Content starts
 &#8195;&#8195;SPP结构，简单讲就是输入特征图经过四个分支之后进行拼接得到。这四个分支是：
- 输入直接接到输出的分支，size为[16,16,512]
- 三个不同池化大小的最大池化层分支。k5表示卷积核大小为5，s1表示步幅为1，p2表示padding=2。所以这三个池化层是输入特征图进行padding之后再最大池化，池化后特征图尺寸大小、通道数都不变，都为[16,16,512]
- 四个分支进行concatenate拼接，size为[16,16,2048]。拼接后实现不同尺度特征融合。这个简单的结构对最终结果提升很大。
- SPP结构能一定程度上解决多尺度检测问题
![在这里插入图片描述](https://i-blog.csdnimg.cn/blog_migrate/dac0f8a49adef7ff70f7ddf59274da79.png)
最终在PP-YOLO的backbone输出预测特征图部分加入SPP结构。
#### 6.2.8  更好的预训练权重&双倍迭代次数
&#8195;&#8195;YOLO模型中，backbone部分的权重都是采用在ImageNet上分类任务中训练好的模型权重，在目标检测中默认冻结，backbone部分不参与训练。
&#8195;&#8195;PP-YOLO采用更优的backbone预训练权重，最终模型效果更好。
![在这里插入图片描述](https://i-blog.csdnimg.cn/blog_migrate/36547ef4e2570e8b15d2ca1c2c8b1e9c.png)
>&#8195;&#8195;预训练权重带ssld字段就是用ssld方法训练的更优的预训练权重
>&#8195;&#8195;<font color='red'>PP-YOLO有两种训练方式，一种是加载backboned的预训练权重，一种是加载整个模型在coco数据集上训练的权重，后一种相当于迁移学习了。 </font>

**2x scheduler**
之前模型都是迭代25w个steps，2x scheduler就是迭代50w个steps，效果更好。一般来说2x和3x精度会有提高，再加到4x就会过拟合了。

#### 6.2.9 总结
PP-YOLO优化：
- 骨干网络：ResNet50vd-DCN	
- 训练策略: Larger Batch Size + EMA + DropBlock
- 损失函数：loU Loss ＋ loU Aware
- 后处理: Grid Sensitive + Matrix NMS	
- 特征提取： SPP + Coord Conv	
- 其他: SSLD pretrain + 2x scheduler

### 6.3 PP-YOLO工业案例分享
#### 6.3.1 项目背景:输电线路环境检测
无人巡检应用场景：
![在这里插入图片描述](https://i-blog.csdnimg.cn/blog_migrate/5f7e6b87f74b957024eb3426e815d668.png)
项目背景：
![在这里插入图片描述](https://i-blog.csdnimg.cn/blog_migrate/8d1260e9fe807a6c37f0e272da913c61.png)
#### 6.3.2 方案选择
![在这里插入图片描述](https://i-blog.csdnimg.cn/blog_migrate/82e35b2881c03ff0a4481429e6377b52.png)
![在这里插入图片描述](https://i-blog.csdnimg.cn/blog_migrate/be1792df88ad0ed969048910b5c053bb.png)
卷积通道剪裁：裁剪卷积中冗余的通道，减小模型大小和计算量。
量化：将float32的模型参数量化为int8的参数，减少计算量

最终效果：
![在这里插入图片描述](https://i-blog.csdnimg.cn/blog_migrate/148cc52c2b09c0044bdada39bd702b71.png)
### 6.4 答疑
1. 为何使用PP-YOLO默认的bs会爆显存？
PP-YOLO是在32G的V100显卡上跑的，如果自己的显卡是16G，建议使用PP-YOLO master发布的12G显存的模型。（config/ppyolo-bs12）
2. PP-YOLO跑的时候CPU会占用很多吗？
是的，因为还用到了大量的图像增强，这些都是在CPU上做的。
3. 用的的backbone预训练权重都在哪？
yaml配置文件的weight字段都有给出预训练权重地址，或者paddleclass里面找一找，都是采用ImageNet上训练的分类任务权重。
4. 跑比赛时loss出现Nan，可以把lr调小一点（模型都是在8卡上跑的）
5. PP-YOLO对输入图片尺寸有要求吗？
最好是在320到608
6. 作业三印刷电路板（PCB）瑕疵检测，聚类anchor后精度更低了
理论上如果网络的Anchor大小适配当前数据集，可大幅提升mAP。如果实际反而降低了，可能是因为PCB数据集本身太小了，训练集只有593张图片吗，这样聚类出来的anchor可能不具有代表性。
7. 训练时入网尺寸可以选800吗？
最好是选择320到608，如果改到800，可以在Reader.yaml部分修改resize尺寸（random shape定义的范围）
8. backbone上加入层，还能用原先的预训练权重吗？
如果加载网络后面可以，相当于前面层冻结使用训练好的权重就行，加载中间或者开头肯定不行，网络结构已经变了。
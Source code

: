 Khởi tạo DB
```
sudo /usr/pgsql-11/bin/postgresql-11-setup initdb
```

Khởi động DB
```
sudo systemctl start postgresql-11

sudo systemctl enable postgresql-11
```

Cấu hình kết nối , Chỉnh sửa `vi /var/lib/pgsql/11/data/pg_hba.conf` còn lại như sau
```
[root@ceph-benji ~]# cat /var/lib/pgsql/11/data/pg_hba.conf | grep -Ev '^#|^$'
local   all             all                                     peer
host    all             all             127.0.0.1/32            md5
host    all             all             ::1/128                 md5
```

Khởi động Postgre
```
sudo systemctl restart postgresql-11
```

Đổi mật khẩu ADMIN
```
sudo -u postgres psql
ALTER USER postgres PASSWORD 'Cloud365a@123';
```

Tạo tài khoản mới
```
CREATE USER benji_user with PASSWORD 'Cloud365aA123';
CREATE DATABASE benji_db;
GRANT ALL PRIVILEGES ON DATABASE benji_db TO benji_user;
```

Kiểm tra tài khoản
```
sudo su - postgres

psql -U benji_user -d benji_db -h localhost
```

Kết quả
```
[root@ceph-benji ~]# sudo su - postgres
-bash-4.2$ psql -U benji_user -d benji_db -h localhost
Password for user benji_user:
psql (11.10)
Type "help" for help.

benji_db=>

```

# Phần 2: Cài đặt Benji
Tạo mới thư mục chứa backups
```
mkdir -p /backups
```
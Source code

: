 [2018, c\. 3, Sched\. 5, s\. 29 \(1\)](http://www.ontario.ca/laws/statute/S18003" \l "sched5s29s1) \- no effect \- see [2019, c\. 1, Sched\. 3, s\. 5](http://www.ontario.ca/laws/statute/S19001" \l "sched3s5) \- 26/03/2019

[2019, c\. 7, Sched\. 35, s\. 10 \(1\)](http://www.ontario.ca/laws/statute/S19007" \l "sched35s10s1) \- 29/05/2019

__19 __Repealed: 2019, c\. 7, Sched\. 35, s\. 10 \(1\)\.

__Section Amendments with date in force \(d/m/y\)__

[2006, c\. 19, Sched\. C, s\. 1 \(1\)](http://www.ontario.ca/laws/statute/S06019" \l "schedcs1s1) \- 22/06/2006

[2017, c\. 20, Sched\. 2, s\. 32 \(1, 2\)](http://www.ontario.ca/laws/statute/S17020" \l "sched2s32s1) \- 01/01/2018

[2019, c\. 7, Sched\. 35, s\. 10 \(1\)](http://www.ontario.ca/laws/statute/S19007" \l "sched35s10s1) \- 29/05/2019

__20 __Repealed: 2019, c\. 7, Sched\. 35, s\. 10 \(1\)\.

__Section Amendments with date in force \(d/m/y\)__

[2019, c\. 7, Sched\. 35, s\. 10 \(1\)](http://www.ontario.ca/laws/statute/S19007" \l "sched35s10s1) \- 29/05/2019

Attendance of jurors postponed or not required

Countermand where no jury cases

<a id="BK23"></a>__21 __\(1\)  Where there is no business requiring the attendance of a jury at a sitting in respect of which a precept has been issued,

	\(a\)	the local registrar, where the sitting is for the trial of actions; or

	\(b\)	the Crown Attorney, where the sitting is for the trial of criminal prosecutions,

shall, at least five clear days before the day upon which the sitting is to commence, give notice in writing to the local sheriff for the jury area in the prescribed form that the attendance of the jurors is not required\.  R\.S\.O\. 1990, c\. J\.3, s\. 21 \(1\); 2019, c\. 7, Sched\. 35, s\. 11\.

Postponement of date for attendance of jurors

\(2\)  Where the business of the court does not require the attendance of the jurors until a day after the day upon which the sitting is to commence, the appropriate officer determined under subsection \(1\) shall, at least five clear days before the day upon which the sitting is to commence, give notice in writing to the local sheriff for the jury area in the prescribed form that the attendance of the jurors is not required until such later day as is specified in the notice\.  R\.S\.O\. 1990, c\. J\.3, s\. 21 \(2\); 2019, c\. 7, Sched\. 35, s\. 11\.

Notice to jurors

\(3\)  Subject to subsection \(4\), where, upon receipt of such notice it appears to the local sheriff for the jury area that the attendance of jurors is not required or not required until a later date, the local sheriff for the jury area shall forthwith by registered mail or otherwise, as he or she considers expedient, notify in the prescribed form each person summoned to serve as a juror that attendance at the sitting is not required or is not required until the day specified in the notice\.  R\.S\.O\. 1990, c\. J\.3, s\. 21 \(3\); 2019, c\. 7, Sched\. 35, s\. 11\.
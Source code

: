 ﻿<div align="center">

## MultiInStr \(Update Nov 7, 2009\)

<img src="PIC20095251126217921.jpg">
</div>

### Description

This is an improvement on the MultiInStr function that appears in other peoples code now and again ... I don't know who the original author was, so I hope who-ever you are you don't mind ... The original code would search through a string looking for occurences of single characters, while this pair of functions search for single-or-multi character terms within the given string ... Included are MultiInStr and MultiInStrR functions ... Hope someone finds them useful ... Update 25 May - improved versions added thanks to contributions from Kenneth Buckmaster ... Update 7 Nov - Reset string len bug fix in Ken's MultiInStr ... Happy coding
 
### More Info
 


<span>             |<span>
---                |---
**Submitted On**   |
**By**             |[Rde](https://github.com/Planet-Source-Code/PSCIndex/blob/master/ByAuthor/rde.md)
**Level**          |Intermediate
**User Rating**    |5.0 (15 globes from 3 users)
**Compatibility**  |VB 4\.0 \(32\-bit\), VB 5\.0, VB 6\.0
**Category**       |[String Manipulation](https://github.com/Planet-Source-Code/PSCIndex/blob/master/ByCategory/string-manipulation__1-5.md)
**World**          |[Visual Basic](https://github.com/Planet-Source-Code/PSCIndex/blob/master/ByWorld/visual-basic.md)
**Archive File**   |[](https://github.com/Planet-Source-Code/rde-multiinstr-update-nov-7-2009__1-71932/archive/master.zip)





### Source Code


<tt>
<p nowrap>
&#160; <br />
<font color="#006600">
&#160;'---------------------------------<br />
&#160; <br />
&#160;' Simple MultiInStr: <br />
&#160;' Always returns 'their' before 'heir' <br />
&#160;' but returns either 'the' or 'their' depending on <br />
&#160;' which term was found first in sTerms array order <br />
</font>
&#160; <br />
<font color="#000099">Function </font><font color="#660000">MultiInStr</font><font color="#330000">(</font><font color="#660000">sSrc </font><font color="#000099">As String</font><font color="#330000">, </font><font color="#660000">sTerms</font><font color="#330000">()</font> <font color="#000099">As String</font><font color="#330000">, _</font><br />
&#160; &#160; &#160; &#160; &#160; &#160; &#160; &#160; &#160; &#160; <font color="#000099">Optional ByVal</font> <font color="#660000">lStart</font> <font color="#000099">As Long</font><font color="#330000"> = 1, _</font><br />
Content ends
- ACTIVITY
Within the entries, find all lines holding "clear" and copy each one.

- SOLUTION
shall, at least five clear days before the day upon which the sitting is to commence, give notice in writing to the local sheriff for the jury area in the prescribed form that the attendance of the jurors is not required\.  R\.S\.O\. 1990, c\. J\.3, s\. 21 \(1\); 2019, c\. 7, Sched\. 35, s\. 11\.
\(2\)  Where the business of the court does not require the attendance of the jurors until a day after the day upon which the sitting is to commence, the appropriate officer determined under subsection \(1\) shall, at least five clear days before the day upon which the sitting is to commence, give notice in writing to the local sheriff for the jury area in the prescribed form that the attendance of the jurors is not required until such later day as is specified in the notice\.  R\.S\.O\. 1990, c\. J\.3, s\. 21 \(2\); 2019, c\. 7, Sched\. 35, s\. 11\.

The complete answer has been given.